Required work:
Look through the entries below, please, and copy every line with the word "lambd".

═════ Records for the task ═════

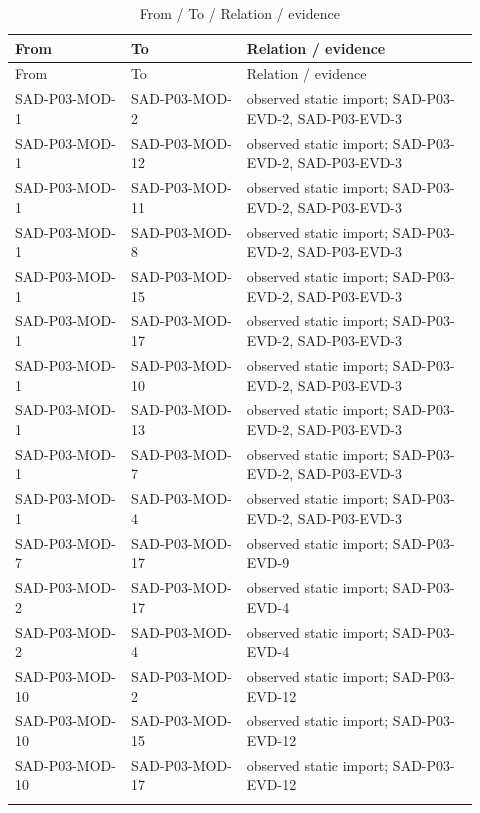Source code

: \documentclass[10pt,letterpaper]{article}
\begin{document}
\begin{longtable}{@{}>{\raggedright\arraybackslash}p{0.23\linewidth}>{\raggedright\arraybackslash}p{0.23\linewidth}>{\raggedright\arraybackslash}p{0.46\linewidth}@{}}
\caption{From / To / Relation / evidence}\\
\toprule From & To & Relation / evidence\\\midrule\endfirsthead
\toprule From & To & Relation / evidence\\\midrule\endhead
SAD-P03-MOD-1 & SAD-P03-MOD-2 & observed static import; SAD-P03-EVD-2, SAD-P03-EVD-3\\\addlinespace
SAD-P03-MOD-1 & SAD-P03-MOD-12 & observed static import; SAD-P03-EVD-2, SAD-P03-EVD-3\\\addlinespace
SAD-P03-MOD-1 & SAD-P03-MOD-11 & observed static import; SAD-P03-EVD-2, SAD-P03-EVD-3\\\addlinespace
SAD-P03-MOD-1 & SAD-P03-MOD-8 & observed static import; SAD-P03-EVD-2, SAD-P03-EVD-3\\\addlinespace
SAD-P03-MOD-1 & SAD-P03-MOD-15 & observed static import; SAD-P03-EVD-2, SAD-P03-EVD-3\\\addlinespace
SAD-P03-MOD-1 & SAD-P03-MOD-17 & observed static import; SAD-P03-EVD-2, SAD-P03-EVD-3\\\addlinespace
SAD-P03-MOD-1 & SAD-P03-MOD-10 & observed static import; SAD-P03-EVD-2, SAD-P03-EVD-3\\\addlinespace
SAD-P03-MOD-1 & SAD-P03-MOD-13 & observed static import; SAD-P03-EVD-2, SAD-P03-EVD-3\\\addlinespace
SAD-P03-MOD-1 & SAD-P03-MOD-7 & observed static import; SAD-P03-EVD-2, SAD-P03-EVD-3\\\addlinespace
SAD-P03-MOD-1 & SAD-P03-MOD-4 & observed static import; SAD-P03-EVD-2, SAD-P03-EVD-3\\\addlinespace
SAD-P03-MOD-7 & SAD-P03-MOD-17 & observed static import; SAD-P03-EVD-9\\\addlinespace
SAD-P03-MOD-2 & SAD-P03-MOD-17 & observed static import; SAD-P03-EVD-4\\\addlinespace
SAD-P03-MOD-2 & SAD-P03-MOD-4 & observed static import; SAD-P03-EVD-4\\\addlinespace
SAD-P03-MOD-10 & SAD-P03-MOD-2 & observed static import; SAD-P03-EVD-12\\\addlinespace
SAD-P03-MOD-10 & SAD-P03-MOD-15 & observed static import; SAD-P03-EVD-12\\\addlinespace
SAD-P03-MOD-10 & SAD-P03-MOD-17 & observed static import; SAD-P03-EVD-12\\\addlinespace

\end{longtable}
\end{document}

═════
═════ Records for the task ═════

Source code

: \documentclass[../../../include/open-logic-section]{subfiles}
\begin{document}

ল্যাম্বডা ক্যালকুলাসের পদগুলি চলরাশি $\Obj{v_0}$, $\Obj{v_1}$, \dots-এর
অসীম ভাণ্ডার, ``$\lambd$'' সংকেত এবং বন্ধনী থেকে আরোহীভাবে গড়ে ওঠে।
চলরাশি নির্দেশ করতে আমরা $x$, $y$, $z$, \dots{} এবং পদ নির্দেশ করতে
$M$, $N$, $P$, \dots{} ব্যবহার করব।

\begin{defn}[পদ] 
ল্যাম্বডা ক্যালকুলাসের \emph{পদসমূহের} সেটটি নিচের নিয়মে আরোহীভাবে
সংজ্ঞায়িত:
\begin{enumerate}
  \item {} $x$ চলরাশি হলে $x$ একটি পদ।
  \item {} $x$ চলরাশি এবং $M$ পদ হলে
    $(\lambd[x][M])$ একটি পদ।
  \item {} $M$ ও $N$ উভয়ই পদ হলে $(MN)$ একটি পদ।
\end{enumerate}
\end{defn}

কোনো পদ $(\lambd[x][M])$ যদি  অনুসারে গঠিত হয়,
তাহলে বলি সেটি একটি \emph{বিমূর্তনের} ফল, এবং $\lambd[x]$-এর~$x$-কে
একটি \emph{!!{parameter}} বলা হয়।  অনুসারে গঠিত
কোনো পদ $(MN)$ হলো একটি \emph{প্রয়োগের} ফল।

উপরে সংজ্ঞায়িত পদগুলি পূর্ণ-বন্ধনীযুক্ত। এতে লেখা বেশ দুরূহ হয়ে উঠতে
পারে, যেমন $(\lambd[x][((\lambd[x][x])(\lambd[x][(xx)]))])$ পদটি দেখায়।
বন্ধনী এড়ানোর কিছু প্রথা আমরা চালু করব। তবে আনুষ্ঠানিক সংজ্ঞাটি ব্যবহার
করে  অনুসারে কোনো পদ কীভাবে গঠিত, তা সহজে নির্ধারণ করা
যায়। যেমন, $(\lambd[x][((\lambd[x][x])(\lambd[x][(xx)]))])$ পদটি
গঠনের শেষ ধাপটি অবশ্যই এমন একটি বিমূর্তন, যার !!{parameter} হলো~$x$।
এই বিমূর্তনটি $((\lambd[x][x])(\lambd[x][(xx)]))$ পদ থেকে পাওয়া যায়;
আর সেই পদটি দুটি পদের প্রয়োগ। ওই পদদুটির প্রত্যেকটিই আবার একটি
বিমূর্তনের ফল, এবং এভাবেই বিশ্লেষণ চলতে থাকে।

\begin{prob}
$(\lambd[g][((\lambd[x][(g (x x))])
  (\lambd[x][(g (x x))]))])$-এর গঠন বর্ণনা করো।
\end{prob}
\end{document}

═════

Answer to this task:
অসীম ভাণ্ডার, ``$\lambd$'' সংকেত এবং বন্ধনী থেকে আরোহীভাবে গড়ে ওঠে।
    $(\lambd[x][M])$ একটি পদ।
কোনো পদ $(\lambd[x][M])$ যদি  অনুসারে গঠিত হয়,
তাহলে বলি সেটি একটি \emph{বিমূর্তনের} ফল, এবং $\lambd[x]$-এর~$x$-কে
পারে, যেমন $(\lambd[x][((\lambd[x][x])(\lambd[x][(xx)]))])$ পদটি দেখায়।
যায়। যেমন, $(\lambd[x][((\lambd[x][x])(\lambd[x][(xx)]))])$ পদটি
এই বিমূর্তনটি $((\lambd[x][x])(\lambd[x][(xx)]))$ পদ থেকে পাওয়া যায়;
$(\lambd[g][((\lambd[x][(g (x x))])
  (\lambd[x][(g (x x))]))])$-এর গঠন বর্ণনা করো।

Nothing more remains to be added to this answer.